In the 1960s, marijuana became a contentious issue in the culture wars, culminating in the 1967 arrest of Mick Jagger and Keith Richards.

While the UK’s “war on drugs” wasn’t as racially charged as in the US, the stereotype of young black men as pushers or cananbis addicts contributed to racial tensions that erupted into riots in the 1980s.

In the late 2000s, the debate over “skunk” and the influence of tabloids fueled the notion that modern cannabis was more potent and potentially dangerous.

However, there is no evidence of widespread effects on society. Schizophrenia rates in the UK have remained stable over time despite the number of cannabis users increasing.

Furthermore, psychosis rates clearly have not increased in areas where cannabis has been legalized – we would be seeing an effect in the US and Canada if this propaganda was actually based on fact. It is not.

Politicians often hesitate to support cannabis legalization, fearing the perception of being “soft on crime.” The truth is, by supporting prohibition, they are actually encouraging and preserving crime.

Keeping the cannabis industry underground can actually contribute to criminal activity, such as violence around grow-houses as well as the exploitation of workers.

The public are also at risk as prohibition ultimately means unregulated cannabis that may contain dangerous pollutants.

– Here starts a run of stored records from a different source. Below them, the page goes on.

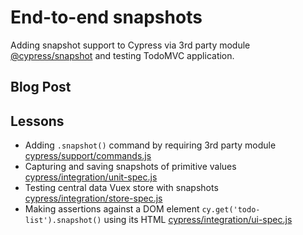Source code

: # End-to-end snapshots

Adding snapshot support to Cypress via 3rd party module [@cypress/snapshot](https://github.com/cypress-io/snapshot) and testing TodoMVC application.

## Blog Post

## Lessons

* Adding `.snapshot()` command by requiring 3rd party module [cypress/support/commands.js](cypress/support/commands.js)
* Capturing and saving snapshots of primitive values [cypress/integration/unit-spec.js](cypress/integration/unit-spec.js)
* Testing central data Vuex store with snapshots [cypress/integration/store-spec.js](cypress/integration/store-spec.js)
* Making assertions against a DOM element `cy.get('todo-list').snapshot()` using its HTML [cypress/integration/ui-spec.js](cypress/integration/ui-spec.js)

And no option for the young to use less powerful cannabis.

Addressing racial disparities in policing is fundamental, as the “smell of cannabis” has been used to justify stops and searches, perpetuating resentment and tension for years.

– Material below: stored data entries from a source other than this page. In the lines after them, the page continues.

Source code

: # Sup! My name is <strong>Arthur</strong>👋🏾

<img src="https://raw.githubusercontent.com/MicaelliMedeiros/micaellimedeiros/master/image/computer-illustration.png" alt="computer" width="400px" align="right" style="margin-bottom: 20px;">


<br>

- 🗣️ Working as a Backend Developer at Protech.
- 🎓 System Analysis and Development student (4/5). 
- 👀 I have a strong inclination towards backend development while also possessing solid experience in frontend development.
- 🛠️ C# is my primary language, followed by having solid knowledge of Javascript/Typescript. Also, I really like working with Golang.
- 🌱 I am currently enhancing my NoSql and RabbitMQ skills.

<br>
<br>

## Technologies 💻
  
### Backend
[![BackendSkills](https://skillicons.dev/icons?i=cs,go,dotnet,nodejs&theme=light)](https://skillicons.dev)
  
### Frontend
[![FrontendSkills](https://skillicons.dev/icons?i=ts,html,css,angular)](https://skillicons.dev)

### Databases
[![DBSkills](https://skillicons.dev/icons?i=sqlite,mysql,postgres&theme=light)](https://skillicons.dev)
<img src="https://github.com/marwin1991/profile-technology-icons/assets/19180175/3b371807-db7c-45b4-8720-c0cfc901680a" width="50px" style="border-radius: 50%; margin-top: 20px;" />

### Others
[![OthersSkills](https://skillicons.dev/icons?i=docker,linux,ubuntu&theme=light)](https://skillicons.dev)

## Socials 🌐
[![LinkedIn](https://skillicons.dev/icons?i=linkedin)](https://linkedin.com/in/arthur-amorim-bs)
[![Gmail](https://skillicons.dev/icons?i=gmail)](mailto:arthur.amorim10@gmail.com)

The UK stands out among conservative countries for its continued resistance to cannabis legalization.

In contrast, right-wing politicians in Israel and the US have embraced the idea, with US lawmakers now discussing social equity plans to redress the harms caused by the drug war, such as the Marijuana Opportunity Reinvestment and Expungement (MORE) Act.

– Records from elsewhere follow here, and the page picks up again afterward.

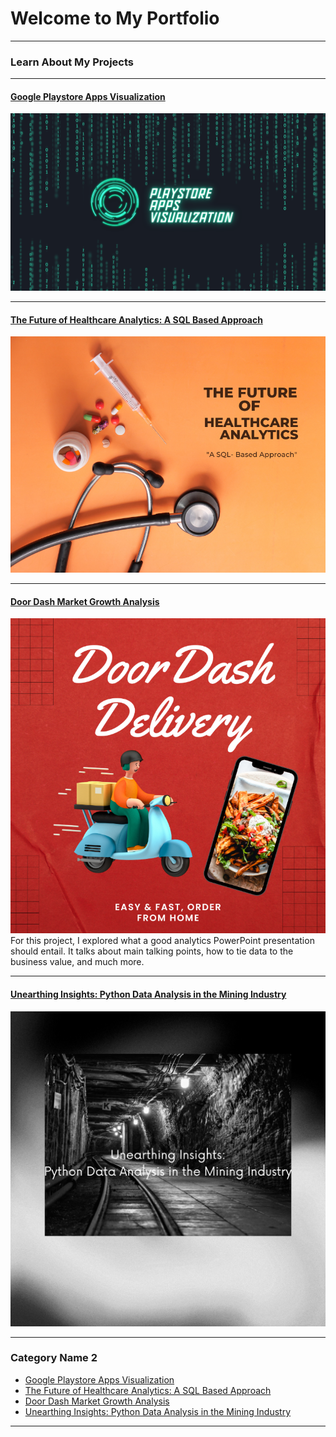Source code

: # Welcome to My Portfolio

---

### Learn About My Projects

---
#### [Google Playstore Apps Visualization](https://public.tableau.com/app/profile/simran.pathak6739)
<img src="images/tableau.png?raw=true"/>

---
#### [The Future of Healthcare Analytics: A SQL Based Approach](https://www.linkedin.com/pulse/future-healthcare-analytics-sql-based-approach-simran-pathak/?trackingId=mMKCmXX9TuyBjquyzA71Bw%3D%3D)
<img src="images/the.png?raw=true"/>

---
#### [Door Dash Market Growth Analysis](https://www.linkedin.com/pulse/doordash-market-growth-analysis-simran-pathak/?trackingId=%2FdoKdFgRQ4K5SZovtwLvTA%3D%3D)
<img src="images/Red Simple 3D Food Delivery Order Instagram Post.png?raw=true"/>
For this project, I explored what a good analytics PowerPoint presentation should entail. It talks about main talking points, how to tie data to the business value, and much more. 

---
#### [Unearthing Insights: Python Data Analysis in the Mining Industry](https://www.linkedin.com/pulse/unearthing-insights-python-data-analysis-mining-industry-pathak/?trackingId=qwms2tAMQGetAjVRH%2B637g%3D%3D)
<img src="images/Manu.png?raw=true"/>



---

### Category Name 2

- [Google Playstore Apps Visualization](https://public.tableau.com/app/profile/simran.pathak6739)
- [The Future of Healthcare Analytics: A SQL Based Approach]([http://example.com/](https://www.linkedin.com/pulse/future-healthcare-analytics-sql-based-approach-simran-pathak/?trackingId=mMKCmXX9TuyBjquyzA71Bw%3D%3D))
- [Door Dash Market Growth Analysis](https://www.linkedin.com/pulse/doordash-market-growth-analysis-simran-pathak/?trackingId=%2FdoKdFgRQ4K5SZovtwLvTA%3D%3D)
- [Unearthing Insights: Python Data Analysis in the Mining Industry](https://www.linkedin.com/pulse/unearthing-insights-python-data-analysis-mining-industry-pathak/?trackingId=qwms2tAMQGetAjVRH%2B637g%3D%3D)
---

Despite the UK’s conservative stance, (and a little progress in the medical cannabis sector) public opinion is changing.

A YouGov survey from 2021 found that over half of Britons now support legalization.

And let’s not forget, the UK is a leading exporter of medicinal cannabis, although it is not widely available to citizens due to dated and unscientific laws. What a farce.

The UK simply cannot afford to ignore worldwide policy changes

Although it would appear that Keir Starmer wants to keep his head in the sand despite the financial and social benefits on the table.

The US is not a 100% successful framework for legal cannabis policy, though with recent changes to federal legalization the tide is quickly turning in favour of supporting cannabis businesses, instead of fighting therm.

The Netherlands has also faced challenges, as coffee shops selling marijuana operate in a legal gray area and supply chains have been linked to criminal activity. This is now changing as the Netherlands tests out a regulated growing supply chain.

Meanwhile, Canada has faced criticism for allowing corporate monopolies to dominate the market, which has led to concerns about quality and affordability.

As the tide of global opinion continues to turn in favor of cannabis legalisation, it becomes increasingly difficult for the United Kingdom to justify its resistance to change.

With mounting evidence of the potential economic, social, and medical benefits of legalisation, the UK faces a pivotal moment in its relationship with this versatile plant.

While the exact timeline for legalisation remains uncertain, the growing momentum of public opinion and the experiences of progressive nations around the world make it clear that the UK’s cannabis policy is due for a significant reevaluation.

Ultimately, it will be up to the collective will of the nation’s policymakers and citizens to seize this opportunity and forge a path toward a greener, more equitable, and prosperous future.